According to one embodiment, the composition may have a particle size distribution D of 0.1 μm to 500 μm₉₀。

According to one embodiment, the composition may be provided in the form of a tablet or capsule.

According to one embodiment, 1- (3-amino-2-methylbenzyl) -4- (2-thiophen-2-yl-ethoxy) -1H-pyridin-2-one, a salt thereof, or a combination thereof may be present in an amount of 10% to 60% by weight, based on the total weight of the composition.

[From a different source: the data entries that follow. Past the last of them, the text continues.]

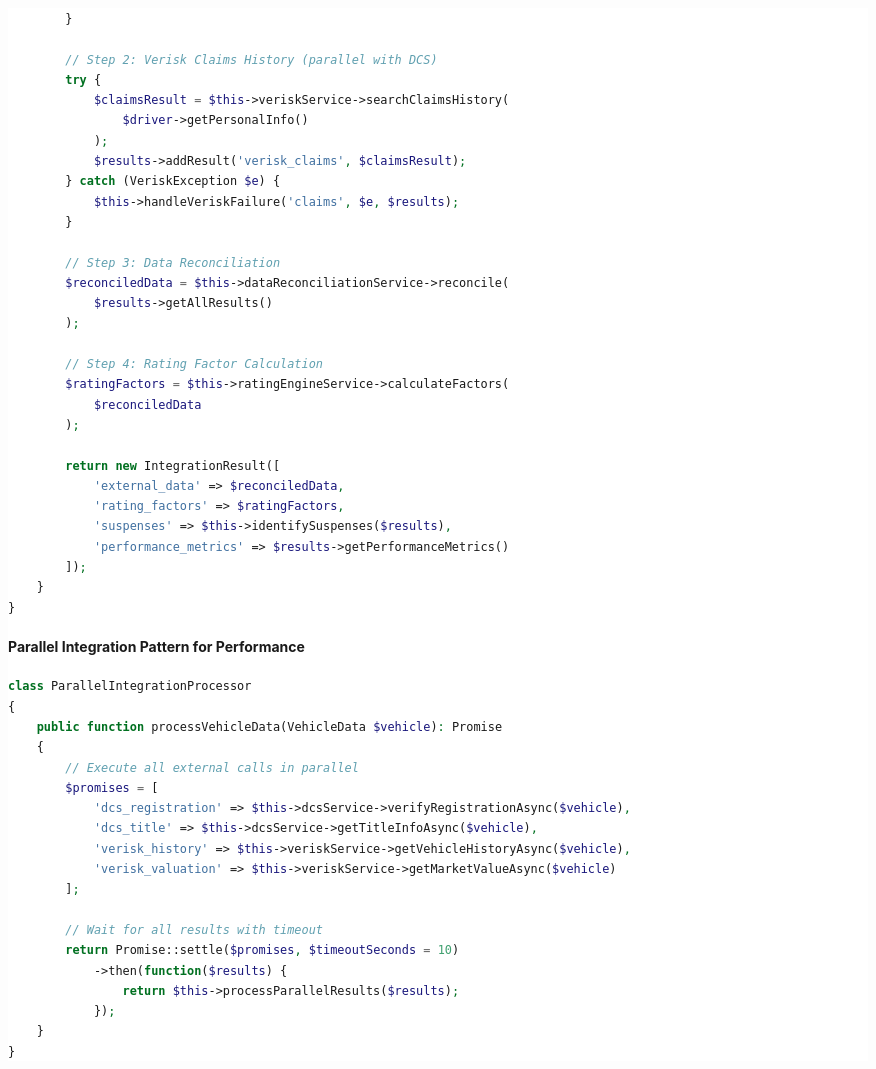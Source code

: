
 ```php
        }
        
        // Step 2: Verisk Claims History (parallel with DCS)
        try {
            $claimsResult = $this->veriskService->searchClaimsHistory(
                $driver->getPersonalInfo()
            );
            $results->addResult('verisk_claims', $claimsResult);
        } catch (VeriskException $e) {
            $this->handleVeriskFailure('claims', $e, $results);
        }
        
        // Step 3: Data Reconciliation
        $reconciledData = $this->dataReconciliationService->reconcile(
            $results->getAllResults()
        );
        
        // Step 4: Rating Factor Calculation
        $ratingFactors = $this->ratingEngineService->calculateFactors(
            $reconciledData
        );
        
        return new IntegrationResult([
            'external_data' => $reconciledData,
            'rating_factors' => $ratingFactors,
            'suspenses' => $this->identifySuspenses($results),
            'performance_metrics' => $results->getPerformanceMetrics()
        ]);
    }
}
```

#### **Parallel Integration Pattern for Performance**
```php
class ParallelIntegrationProcessor
{
    public function processVehicleData(VehicleData $vehicle): Promise
    {
        // Execute all external calls in parallel
        $promises = [
            'dcs_registration' => $this->dcsService->verifyRegistrationAsync($vehicle),
            'dcs_title' => $this->dcsService->getTitleInfoAsync($vehicle),
            'verisk_history' => $this->veriskService->getVehicleHistoryAsync($vehicle),
            'verisk_valuation' => $this->veriskService->getMarketValueAsync($vehicle)
        ];
        
        // Wait for all results with timeout
        return Promise::settle($promises, $timeoutSeconds = 10)
            ->then(function($results) {
                return $this->processParallelResults($results);
            });
    }
}
```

According to another aspect of the present invention, there is provided a process for the preparation of an orally administered pharmaceutical composition comprising a Fab I inhibitor, the process comprising:

adding 4-benzyloxy-1H-pyridone, 2-methyl-3-nitrobenzyl chloride and potassium tert-butoxide to dimethylformamide, and mixing them to conduct a heating reaction;

adding purified water and heating to dry to obtain a dried product;

dissolving the dried product in an organic solvent and adding purified water for layering;

recovering the organic layer and filtering and concentrating the organic layer to obtain a concentrate;

re-concentrating the concentrate and adding hexane to obtain a precipitate;

dissolving the resulting precipitate and cooling, filtering and drying the resulting precipitate to obtain a dried product; and

the resulting dried product is dissolved in an organic solvent, ferric chloride hexahydrate, activated carbon and hydrazine monohydrate are added to the organic solvent, they are cooled and filtered to obtain a resulting precipitate and then the resulting precipitate is dried and pulverized.

According to one embodiment, the method may further comprise adding an acidic substance.

According to one embodiment, the acidic substance may include hydrochloric acid, sulfuric acid, nitric acid, phosphoric acid, hydrobromic acid, hydroiodic acid, tartaric acid, formic acid, citric acid, acetic acid, trichloroacetic acid, trifluoroacetic acid, gluconic acid, benzoic acid, lactic acid, oxalic acid, fumaric acid, malonic acid, maleic acid, methanesulfonic acid, benzenesulfonic acid, p-toluenesulfonic acid, naphthalenesulfonic acid, EDTA, and combinations thereof.

According to one embodiment, the precipitate may be formulated as a tablet containing nanoparticles or a capsule containing solid dispersed particles.

According to one embodiment, the method may comprise filling the resulting precipitate into capsules in the form of solid dispersed particles comprising a hydrophilic polymer.

According to one embodiment, the composition of the invention may be used for the treatment of bacterial infections.

Additional details of embodiments of the invention are included in the detailed description below.

Effects of the invention

The orally administered pharmaceutical composition comprising a Fab I inhibitor according to the present invention can be effectively applied to bacterial infections resistant to antibiotics and the like. More specifically, the present invention can exert therapeutic effects more rapidly by increasing the dissolution and elution rates. In addition, the present invention can improve the mixing uniformity and content uniformity of the preparation by adjusting the particle size.